Our team belongs to "Matieres et Systèmes Complexes" Lab, (CNRS/Paris Diderot University). We are interested in the physics of isolated living cells. In particular, we try to bring out the role of mechanical phenomena within biological processes. For this purpose, we designed a microplates setup enabling us to apply controled forces on isolated cells, but also to measure forces generated by cell themselves (see "Microplates device" section). More particularly, our interest focuses on cell adhesion, geometry and force generation, mechanotransduction of animal and plant cells, and cellular interactions within the immune system.
Over the past few years, many experiments showed that cells are sensitive to mechanical cues. In particular, micro-environmental stiffness can influence complex processes such as migration, proliferation or differentiation. We try to understand the origin of this mecano-sensitivity. Our microplates device enables the measurement of the traction forces generated by single cells durign spreading. We have also designed a unique methode allowing us to dynamically control the rigidity felt by a living cell. We could thus show that the traction force generated by a single cell was adapted to the effective rigidity of the substrate in less than 0.1s. In contrast to well-known biochemical regulation loops, this fast cell-scale response suggests that early cell response to stiffness could be mechanical in nature. Indeed, we could show that the mechanical power (energy per unit time) invested by the cell to bend its substrate was adapted to stiffness, and reflected the force-dependent kinetics of myosin binding to actin (contractile units similar to those involved in muscles). From the physicist point of view, early cell response to stiffness is similar to an impedance matching phenomena where the output of a generator (here the acto-myosin units) is modulated by the load it is facing (here the rigidity of the cell substrate).

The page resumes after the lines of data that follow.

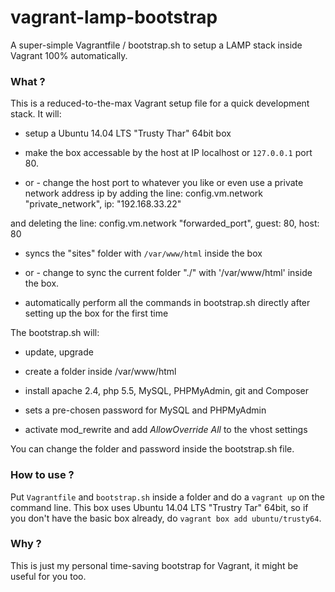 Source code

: # vagrant-lamp-bootstrap

A super-simple Vagrantfile / bootstrap.sh to setup a LAMP stack inside Vagrant 100% automatically.

### What ?

This is a reduced-to-the-max Vagrant setup file for a quick development stack. It will:

* setup a Ubuntu 14.04 LTS "Trusty Thar" 64bit box

* make the box accessable by the host at IP localhost or `127.0.0.1` port 80. 
- or - change the host port to whatever you like or even use a private network address ip by adding the line:
config.vm.network "private_network", ip: "192.168.33.22"

and deleting the line:
config.vm.network "forwarded_port", guest: 80, host: 80

* syncs the "sites" folder with `/var/www/html` inside the box 
- or - change to sync the current folder "./" with '/var/www/html' inside the box.

* automatically perform all the commands in bootstrap.sh directly after setting up the box for the first time

The bootstrap.sh will:

* update, upgrade

* create a folder inside /var/www/html

* install apache 2.4, php 5.5, MySQL, PHPMyAdmin, git and Composer

* sets a pre-chosen password for MySQL and PHPMyAdmin

* activate mod_rewrite and add *AllowOverride All* to the vhost settings

You can change the folder and password inside the bootstrap.sh file.

### How to use ?

Put `Vagrantfile` and `bootstrap.sh` inside a folder and do a `vagrant up` on the command line.
This box uses Ubuntu 14.04 LTS "Trustry Tar" 64bit, so if you don't have the basic box already, do `vagrant box add ubuntu/trusty64`.

### Why ?

This is just my personal time-saving bootstrap for Vagrant, it might be useful for you too.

Though having the exact same genome, the cells of an organism present very different shapes. These shapes result from complex interactions between internal components (actin cytoskeleton, adhesion complexes, membrane, etc.) and external factors (confinment, matrix rigidity, soluble factors, etc.). We try to understand how a cell interacts with its mechanical environment to get its shape. To do so, we study early spreading of adherent cells, a process during which the cells go from a spherical shape to an isotropic spread shape. In order to correlate physical quantitative measurements to the setting of cell architecture components, we combine traction force measurement between two microplates to evanescent waves fluorescence (TIRF) and confocal imaging. This device also allows us to interrogate cellular mechano-sensitivity, as well as the link existing between traction force and the growth of adhesion complexes in varying mechanical environments.
In the immune system, T lymphocytes, which are key modulators of the immune response, have recently been shown to respond to mechanical changes. T lymphocyte activation requires cell-cell interaction with different cell populations of the immune system, such as dendritic cells, monocytes, macrophages. Yet, little is known about the rigidity of these different antigen presenting cells. This project aims at using the single-cell microplates assay to measure the mechanical properties of human monocyte derived antigen presenting cells. If these cells happen to have different mechanical properties, it may affect T cell activation : cell rigidity could be an important factor in immune cell-cell interactions and T cell mediated responses.